I'm looking for a set of Napoleonic naval rules (for 1/1200th ships) that does not require a hex or grid map. Does anyone know of such a set of rules?

setsuko07 Feb 2022 3:06 a.m. PST

Two rulesets that don't use hexes or grids:

In production – Warlord Games Black Seas. It's for roughly 1:600-1:800 but I'm pretty sure you could adjust it.

Out of production – Warhammer Ancients Trafalgar.

Dexter Ward07 Feb 2022 3:52 a.m. PST

Black Seas
Post Captain
Form line of action
Kiss me Hardy
Fighting Sail

Personal logo David Manley Supporting Member of TMP07 Feb 2022 4:45 a.m. PST

Avpid Warhammer – Trafalgar, it is full of ahistorical stuff, "odd" mechanics and goofy probabilities.

The other suggestions are good though. I'd add "Sails of Glory", although its designed for use with its own range of models.

khanscom07 Feb 2022 5:54 a.m. PST

"Don't Give Up the Ship"

setsuko07 Feb 2022 6:02 a.m. PST

David: I found Trafalgar to be pretty beginner friendly though, and I still have a Wargames Illustrated issue with a whole bunch of house rules that fixed many of the odder things in the game. Worth a try if you find it, though it's pretty rare afaik.

Personal logo Virtualscratchbuilder Supporting Member of TMP Fezian07 Feb 2022 10:15 a.m. PST

One question: Are you looking for "big ship rules" or "little ship rules"?

Many of the "big ship rules" compress at the lower end… meaning mechanics wise it is impossible to really get a feel for the difference between say a 10 gun Brig and an 18 gun sloop.

On the other hand, many of the "little ship rules" become very cumbersome when you start expanding into big ships.

Personal logo David Manley Supporting Member of TMP07 Feb 2022 1:03 p.m. PST

Trafalgar is beginner friendly in that it's a very simple set if rules. Unfortunately it's flawed and brings the wrong learning outcomes if you want to go on to a more realistic set. The issues were actually not difficult to resolve, but they weren't and the author was very resistant to discussion on those points. Fortunately not many if them were carried forward into Black Seas

dantheman Supporting Member of TMP07 Feb 2022 1:33 p.m. PST

There are a ton of rules. You want detailed? Simple? Fleet actions?

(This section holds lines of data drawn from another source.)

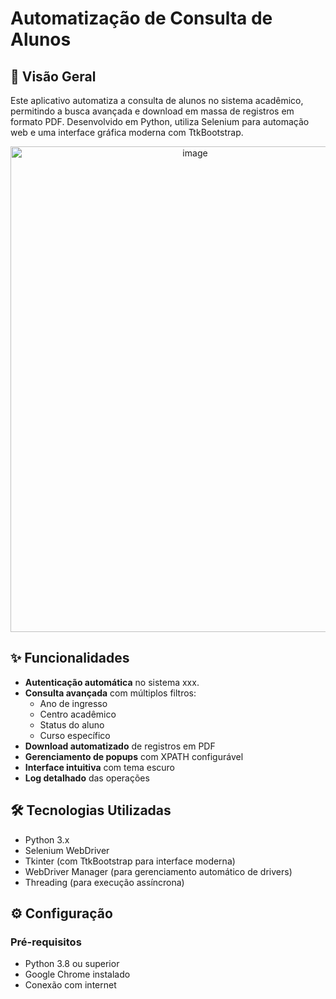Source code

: # Automatização de Consulta de Alunos

## 📌 Visão Geral
Este aplicativo automatiza a consulta de alunos no sistema acadêmico, permitindo a busca avançada e download em massa de registros em formato PDF. Desenvolvido em Python, utiliza Selenium para automação web e uma interface gráfica moderna com TtkBootstrap.

<p align="center">
  <img width="575" height="777" alt="image" src="https://github.com/user-attachments/assets/15689d51-0667-4cef-9bdb-8d373c345ef6" />
</p>

## ✨ Funcionalidades
- **Autenticação automática** no sistema xxx.
- **Consulta avançada** com múltiplos filtros:
  - Ano de ingresso
  - Centro acadêmico
  - Status do aluno
  - Curso específico
- **Download automatizado** de registros em PDF
- **Gerenciamento de popups** com XPATH configurável
- **Interface intuitiva** com tema escuro
- **Log detalhado** das operações

## 🛠️ Tecnologias Utilizadas
- Python 3.x
- Selenium WebDriver
- Tkinter (com TtkBootstrap para interface moderna)
- WebDriver Manager (para gerenciamento automático de drivers)
- Threading (para execução assíncrona)

## ⚙️ Configuração

### Pré-requisitos
- Python 3.8 ou superior
- Google Chrome instalado
- Conexão com internet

Ship on ship actions? Too many to list and everyone has a favorite.

Personal logo Yellow Admiral Supporting Member of TMP07 Feb 2022 2:35 p.m. PST

David: I found Trafalgar to be pretty beginner friendly though
FWIW, Robert Burke isn't a beginner. grin

I would also add Fighting Sail to the list of beginner-friendly but ahistorical sets.

Virtualscratchbuilder asks a good question worth considering. I would add another: lots of ships or just a few?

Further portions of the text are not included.